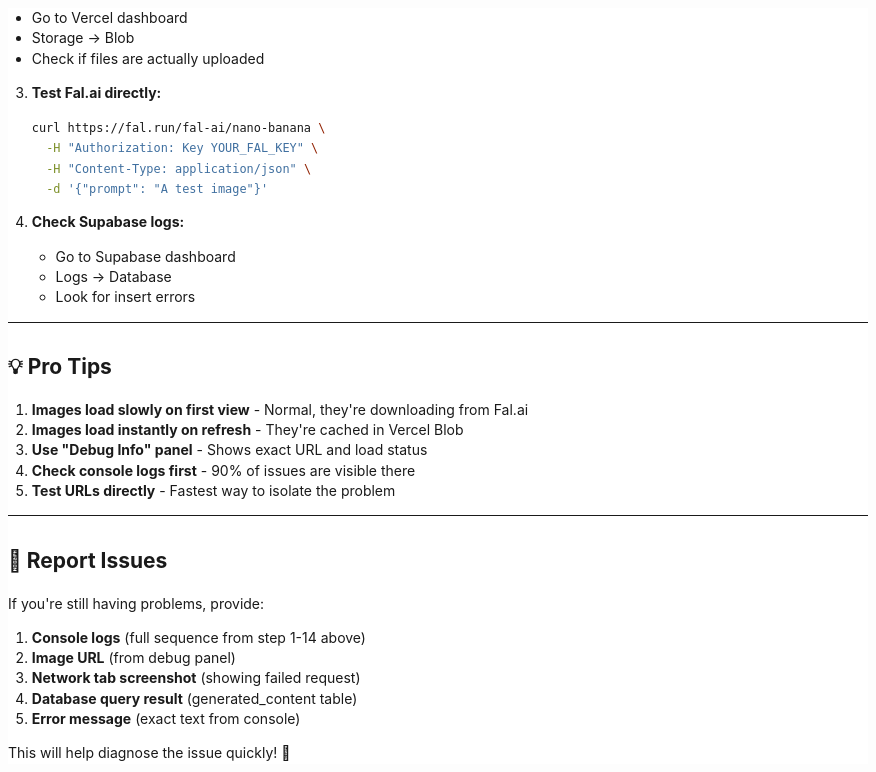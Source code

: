    - Go to Vercel dashboard
   - Storage → Blob
   - Check if files are actually uploaded

3. **Test Fal.ai directly:**

   ```bash
   curl https://fal.run/fal-ai/nano-banana \
     -H "Authorization: Key YOUR_FAL_KEY" \
     -H "Content-Type: application/json" \
     -d '{"prompt": "A test image"}'
   ```

4. **Check Supabase logs:**
   - Go to Supabase dashboard
   - Logs → Database
   - Look for insert errors

---

## 💡 Pro Tips

1. **Images load slowly on first view** - Normal, they're downloading from Fal.ai
2. **Images load instantly on refresh** - They're cached in Vercel Blob
3. **Use "Debug Info" panel** - Shows exact URL and load status
4. **Check console logs first** - 90% of issues are visible there
5. **Test URLs directly** - Fastest way to isolate the problem

---

## 📝 Report Issues

If you're still having problems, provide:

1. **Console logs** (full sequence from step 1-14 above)
2. **Image URL** (from debug panel)
3. **Network tab screenshot** (showing failed request)
4. **Database query result** (generated_content table)
5. **Error message** (exact text from console)

This will help diagnose the issue quickly! 🚀
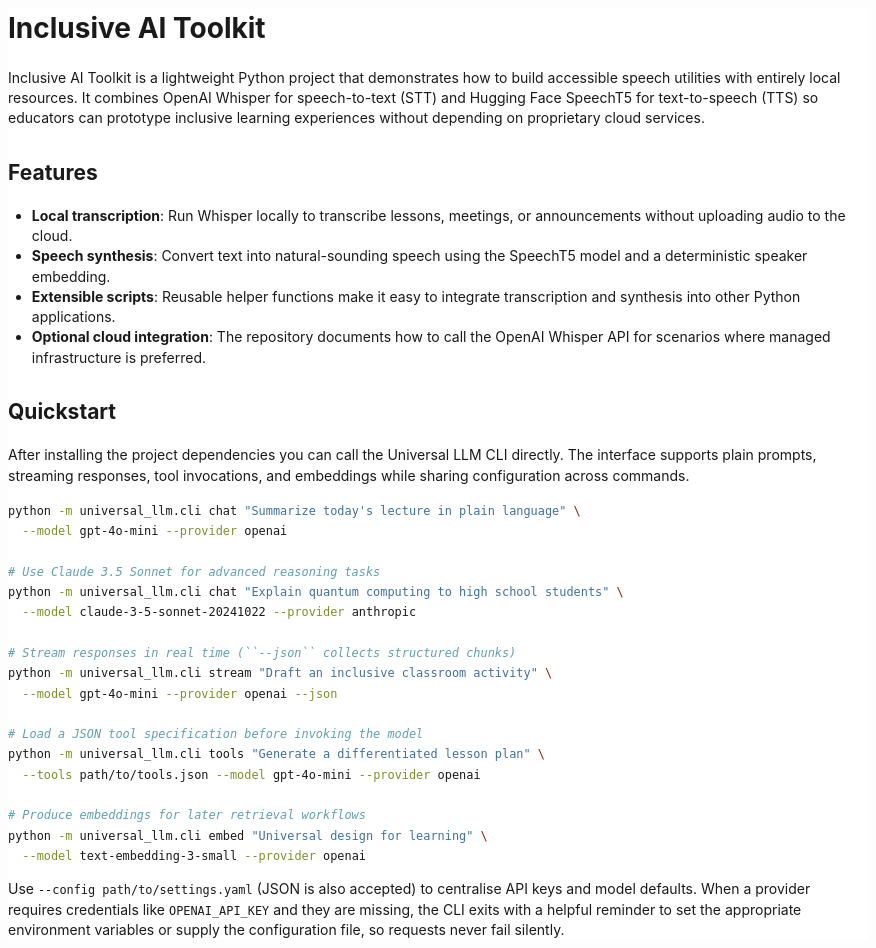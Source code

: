 # Inclusive AI Toolkit

Inclusive AI Toolkit is a lightweight Python project that demonstrates how to
build accessible speech utilities with entirely local resources. It combines
OpenAI Whisper for speech-to-text (STT) and Hugging Face SpeechT5 for
text-to-speech (TTS) so educators can prototype inclusive learning experiences
without depending on proprietary cloud services.

## Features

- **Local transcription**: Run Whisper locally to transcribe lessons, meetings,
  or announcements without uploading audio to the cloud.
- **Speech synthesis**: Convert text into natural-sounding speech using the
  SpeechT5 model and a deterministic speaker embedding.
- **Extensible scripts**: Reusable helper functions make it easy to integrate
  transcription and synthesis into other Python applications.
- **Optional cloud integration**: The repository documents how to call the
  OpenAI Whisper API for scenarios where managed infrastructure is preferred.

## Quickstart

After installing the project dependencies you can call the Universal LLM CLI
directly. The interface supports plain prompts, streaming responses, tool
invocations, and embeddings while sharing configuration across commands.

```bash
python -m universal_llm.cli chat "Summarize today's lecture in plain language" \
  --model gpt-4o-mini --provider openai

# Use Claude 3.5 Sonnet for advanced reasoning tasks
python -m universal_llm.cli chat "Explain quantum computing to high school students" \
  --model claude-3-5-sonnet-20241022 --provider anthropic

# Stream responses in real time (``--json`` collects structured chunks)
python -m universal_llm.cli stream "Draft an inclusive classroom activity" \
  --model gpt-4o-mini --provider openai --json

# Load a JSON tool specification before invoking the model
python -m universal_llm.cli tools "Generate a differentiated lesson plan" \
  --tools path/to/tools.json --model gpt-4o-mini --provider openai

# Produce embeddings for later retrieval workflows
python -m universal_llm.cli embed "Universal design for learning" \
  --model text-embedding-3-small --provider openai
```

Use ``--config path/to/settings.yaml`` (JSON is also accepted) to centralise API
keys and model defaults. When a provider requires credentials like
``OPENAI_API_KEY`` and they are missing, the CLI exits with a helpful reminder to
set the appropriate environment variables or supply the configuration file, so
requests never fail silently.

> Exercise goal: Only exact lines belong in the answer: those from the beginning of the entries above through the line holding "Inclusive AI Toolkit is", with no pictures.

> Written solution:
Source code

:    - Go to Vercel dashboard
   - Storage → Blob
   - Check if files are actually uploaded

3. **Test Fal.ai directly:**

   ```bash
   curl https://fal.run/fal-ai/nano-banana \
     -H "Authorization: Key YOUR_FAL_KEY" \
     -H "Content-Type: application/json" \
     -d '{"prompt": "A test image"}'
   ```

4. **Check Supabase logs:**
   - Go to Supabase dashboard
   - Logs → Database
   - Look for insert errors

---

## 💡 Pro Tips

1. **Images load slowly on first view** - Normal, they're downloading from Fal.ai
2. **Images load instantly on refresh** - They're cached in Vercel Blob
3. **Use "Debug Info" panel** - Shows exact URL and load status
4. **Check console logs first** - 90% of issues are visible there
5. **Test URLs directly** - Fastest way to isolate the problem

---

## 📝 Report Issues

If you're still having problems, provide:

1. **Console logs** (full sequence from step 1-14 above)
2. **Image URL** (from debug panel)
3. **Network tab screenshot** (showing failed request)
4. **Database query result** (generated_content table)
5. **Error message** (exact text from console)

This will help diagnose the issue quickly! 🚀
Source code

: # Inclusive AI Toolkit

Inclusive AI Toolkit is a lightweight Python project that demonstrates how to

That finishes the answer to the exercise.